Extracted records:

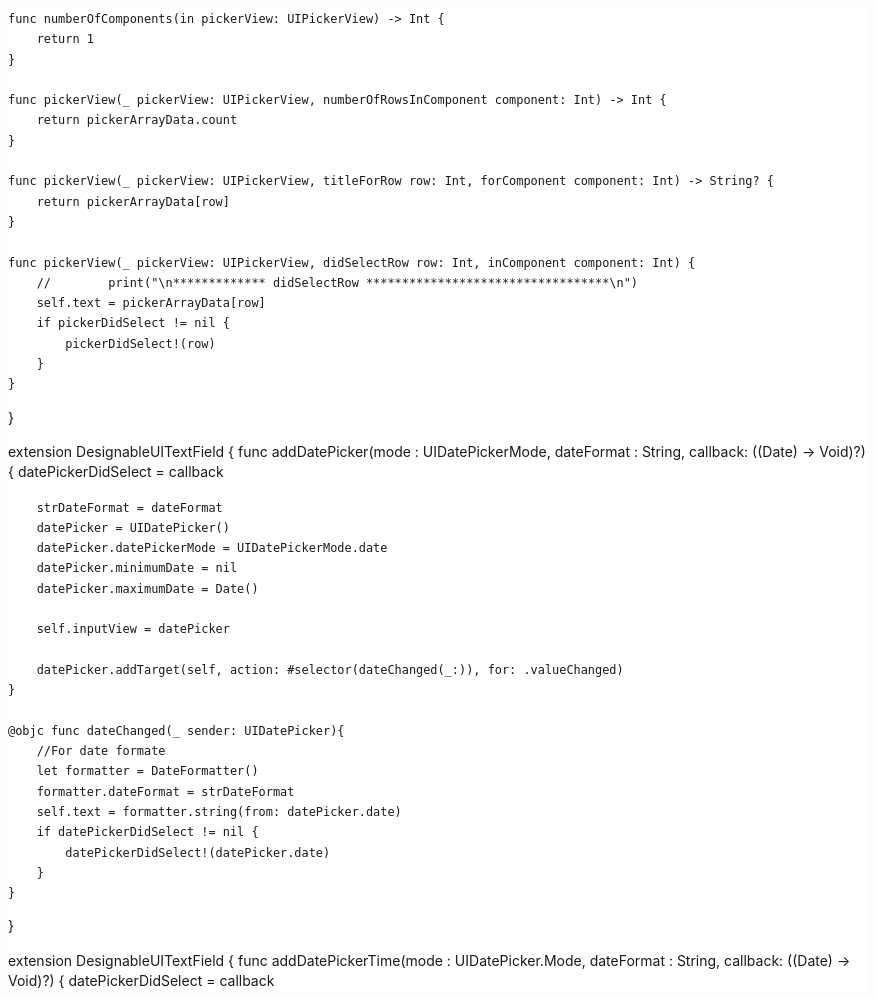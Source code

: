     func numberOfComponents(in pickerView: UIPickerView) -> Int {
        return 1
    }
    
    func pickerView(_ pickerView: UIPickerView, numberOfRowsInComponent component: Int) -> Int {
        return pickerArrayData.count
    }
    
    func pickerView(_ pickerView: UIPickerView, titleForRow row: Int, forComponent component: Int) -> String? {
        return pickerArrayData[row]
    }
    
    func pickerView(_ pickerView: UIPickerView, didSelectRow row: Int, inComponent component: Int) {
        //        print("\n************* didSelectRow **********************************\n")
        self.text = pickerArrayData[row]
        if pickerDidSelect != nil {
            pickerDidSelect!(row)
        }
    }
}


extension DesignableUITextField {
    func addDatePicker(mode : UIDatePickerMode, dateFormat : String, callback: ((Date) -> Void)?) {
        datePickerDidSelect = callback
    
        strDateFormat = dateFormat
        datePicker = UIDatePicker()
        datePicker.datePickerMode = UIDatePickerMode.date
        datePicker.minimumDate = nil
        datePicker.maximumDate = Date()
      
        self.inputView = datePicker
        
        datePicker.addTarget(self, action: #selector(dateChanged(_:)), for: .valueChanged)
    }
    
    @objc func dateChanged(_ sender: UIDatePicker){
        //For date formate
        let formatter = DateFormatter()
        formatter.dateFormat = strDateFormat
        self.text = formatter.string(from: datePicker.date)
        if datePickerDidSelect != nil {
            datePickerDidSelect!(datePicker.date)
        }
    }
    
    
}


extension DesignableUITextField {
    func addDatePickerTime(mode : UIDatePicker.Mode, dateFormat : String, callback: ((Date) -> Void)?) {
        datePickerDidSelect = callback
        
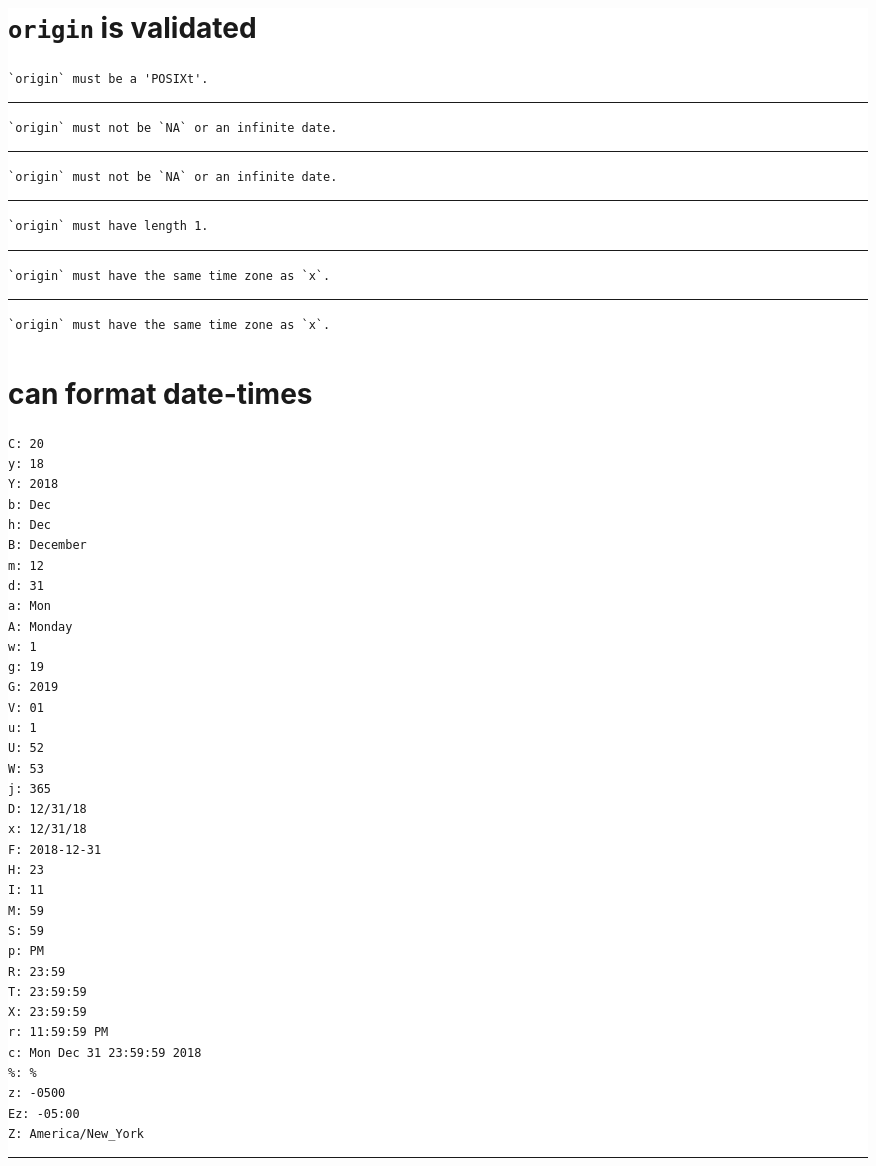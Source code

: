 # `origin` is validated

    `origin` must be a 'POSIXt'.

---

    `origin` must not be `NA` or an infinite date.

---

    `origin` must not be `NA` or an infinite date.

---

    `origin` must have length 1.

---

    `origin` must have the same time zone as `x`.

---

    `origin` must have the same time zone as `x`.

# can format date-times

    C: 20
    y: 18
    Y: 2018
    b: Dec
    h: Dec
    B: December
    m: 12
    d: 31
    a: Mon
    A: Monday
    w: 1
    g: 19
    G: 2019
    V: 01
    u: 1
    U: 52
    W: 53
    j: 365
    D: 12/31/18
    x: 12/31/18
    F: 2018-12-31
    H: 23
    I: 11
    M: 59
    S: 59
    p: PM
    R: 23:59
    T: 23:59:59
    X: 23:59:59
    r: 11:59:59 PM
    c: Mon Dec 31 23:59:59 2018
    %: %
    z: -0500
    Ez: -05:00
    Z: America/New_York

---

Work instruction:
With the line containing "x: 12/31/18" as the first and the last line of the records as the final one, print exactly the lines in that span.

The completed task:
    x: 12/31/18
    F: 2018-12-31
    H: 23
    I: 11
    M: 59
    S: 59
    p: PM
    R: 23:59
    T: 23:59:59
    X: 23:59:59
    r: 11:59:59 PM
    c: Mon Dec 31 23:59:59 2018
    %: %
    z: -0500
    Ez: -05:00
    Z: America/New_York

---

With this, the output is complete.